Filmado em preto e branco e com visível inspiração das estórias de amor indianas, este filme serve-se de exuberantes números musicais para narrar o encontro apaixonado entre um percussionista e uma dançarina que deseja ser atriz de cinema. O primeiro junta-se à trupe dela depois que é humilhado por uma dançarina anterior, com quem teve divergências profissionais. Em razão disso, os contatos iniciais entre o impetuoso Sein Lin (Zaw Lwin) e a bela Khin San (San San Aye) são marcados por provocações. Pouco a pouco, ambos começam a entender-se e trabalham muito bem juntos, de modo que ele compõe para ela a canção que intitula o filme. No refrão, a defesa do labor artístico: não importa o quão calejados fiquem os pés de uma dançarina, a fim de agradar o seu público, ela há de suportar a dor. É o que costuma acontecer entre os grandes intérpretes.

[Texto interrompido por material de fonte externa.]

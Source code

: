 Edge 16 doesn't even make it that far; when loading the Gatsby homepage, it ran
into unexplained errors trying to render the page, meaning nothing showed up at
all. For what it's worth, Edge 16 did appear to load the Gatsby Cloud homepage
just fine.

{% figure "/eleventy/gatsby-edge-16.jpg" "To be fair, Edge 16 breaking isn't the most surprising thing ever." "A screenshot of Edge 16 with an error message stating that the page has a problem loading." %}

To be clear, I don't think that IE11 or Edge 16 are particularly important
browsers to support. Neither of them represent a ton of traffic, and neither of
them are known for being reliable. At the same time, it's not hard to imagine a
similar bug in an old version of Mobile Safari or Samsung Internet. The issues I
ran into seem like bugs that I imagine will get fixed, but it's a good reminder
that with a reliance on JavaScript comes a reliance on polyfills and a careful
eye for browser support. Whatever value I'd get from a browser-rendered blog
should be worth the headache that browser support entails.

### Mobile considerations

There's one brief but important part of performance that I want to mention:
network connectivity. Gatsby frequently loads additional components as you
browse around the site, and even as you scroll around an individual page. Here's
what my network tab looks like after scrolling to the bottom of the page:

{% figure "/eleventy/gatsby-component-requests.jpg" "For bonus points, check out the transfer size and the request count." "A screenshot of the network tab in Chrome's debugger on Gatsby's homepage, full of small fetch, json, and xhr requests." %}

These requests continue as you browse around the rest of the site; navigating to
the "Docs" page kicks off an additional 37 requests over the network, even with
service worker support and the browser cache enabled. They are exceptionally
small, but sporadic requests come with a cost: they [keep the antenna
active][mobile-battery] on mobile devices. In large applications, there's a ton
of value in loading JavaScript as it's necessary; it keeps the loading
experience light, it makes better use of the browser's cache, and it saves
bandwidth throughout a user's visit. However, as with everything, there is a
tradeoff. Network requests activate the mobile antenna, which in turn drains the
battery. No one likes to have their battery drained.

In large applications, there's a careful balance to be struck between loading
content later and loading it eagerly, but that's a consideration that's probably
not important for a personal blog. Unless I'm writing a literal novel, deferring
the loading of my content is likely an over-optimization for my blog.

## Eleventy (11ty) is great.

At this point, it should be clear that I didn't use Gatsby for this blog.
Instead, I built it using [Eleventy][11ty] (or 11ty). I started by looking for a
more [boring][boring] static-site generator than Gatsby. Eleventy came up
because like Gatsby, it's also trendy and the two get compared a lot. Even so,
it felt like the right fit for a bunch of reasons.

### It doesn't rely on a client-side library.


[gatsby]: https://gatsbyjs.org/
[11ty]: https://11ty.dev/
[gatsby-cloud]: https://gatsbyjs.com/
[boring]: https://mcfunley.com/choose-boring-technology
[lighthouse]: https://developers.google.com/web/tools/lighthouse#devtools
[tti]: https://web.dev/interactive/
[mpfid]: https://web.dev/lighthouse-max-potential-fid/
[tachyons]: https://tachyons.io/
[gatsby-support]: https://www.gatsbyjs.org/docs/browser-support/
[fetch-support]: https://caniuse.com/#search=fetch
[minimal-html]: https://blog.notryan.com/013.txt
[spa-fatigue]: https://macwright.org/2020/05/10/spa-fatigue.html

Em dado momento da narrativa, Sein Lin consegue fazer com que Khin San reencontre um amor de infância, agora trabalhando como produtor cinematográfico. É a chance que ela esperava para mudar-se para a capital do país, Rangum, onde converte-se numa grande estrela. Num primeiro instante, os dois apaixonados lamentam que, para se levar a cabo algo que é desejado, precise-se abandonar algo de que também se gosta. Após alguns contratempos românticos e quase melodramáticos, o desfecho demonstra que as paixões não precisam ser excludentes…
Dentre os curtas-metragens apresentados, um dos mais surpreendentes talvez seja o indonésio “Friday on Noon” (2016, de Luhki Herwanayogi). Na trama, o dilema de uma travesti muçulmana que desespera-se ao perceber que está no momento de realizar as orações de sexta-feira, obrigatórias para todos os homens. Daí por diante, somos apresentados a uma sucessão de humilhações que ultrapassa as barreiras nacionais e religiosas. Para a protagonista, o simples ato de ir ao banheiro converte-se num dilema atroz, em razão da incompreensão alheia. Imagina carregar sobre o corpo os traços indumentários de uma subversão que não anula a heterodoxia da fé…
Nas demais seções do Festival de Locarno 2020, uma retrospectiva afetiva de filmes escolhidos por realizadores célebres e a categoria ‘Pardi de Domani’, onde pode-se assistir a curtas-metragens realizados por diretores estreantes dos mais diversos países. Entre eles, um brasileiro: o goiano Rafael Castanheira Parrode, que apresenta o experimental “Memby” (2020). Vale a pena conferir!
De volta a “Tender are the Feet”, um adendo importante sobre as suas filmagens: elas foram realizadas em meio a extremas dificuldades, visto que Myanmar enfrentava uma ditadura militar bastante violenta. Isso explica a precariedade técnica de muitas seqüências. Enquanto pessoas morriam, na vida real, nas telas, os personagens cantam e dançam, exortando a possibilidade de uma felicidade ativa. Isso implica em desdém para com os falecidos? Muitíssimo pelo contrário: comparemos os exemplos mencionados nesse texto. A História absolve quem faz jus a ela!